[Aim of the task] Write the records out exactly as shown. No pictures.

[Information]
..............................
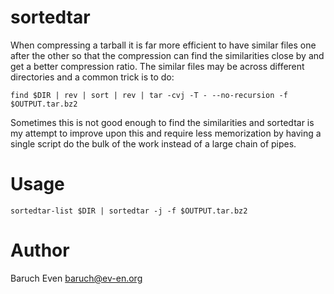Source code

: # sortedtar

When compressing a tarball it is far more efficient to have similar files one after the other so that the compression can find the similarities close by and get a better compression ratio. The similar files may be across different directories and a common trick is to do:

    find $DIR | rev | sort | rev | tar -cvj -T - --no-recursion -f $OUTPUT.tar.bz2

Sometimes this is not good enough to find the similarities and sortedtar is my attempt to improve upon this and require less memorization by having a single script do the bulk of the work instead of a large chain of pipes.

# Usage

    sortedtar-list $DIR | sortedtar -j -f $OUTPUT.tar.bz2

# Author

Baruch Even <baruch@ev-en.org>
..............................
[Answer below]
Source code

: # sortedtar

When compressing a tarball it is far more efficient to have similar files one after the other so that the compression can find the similarities close by and get a better compression ratio. The similar files may be across different directories and a common trick is to do:

    find $DIR | rev | sort | rev | tar -cvj -T - --no-recursion -f $OUTPUT.tar.bz2

Sometimes this is not good enough to find the similarities and sortedtar is my attempt to improve upon this and require less memorization by having a single script do the bulk of the work instead of a large chain of pipes.

# Usage

    sortedtar-list $DIR | sortedtar -j -f $OUTPUT.tar.bz2

# Author

Baruch Even <baruch@ev-en.org>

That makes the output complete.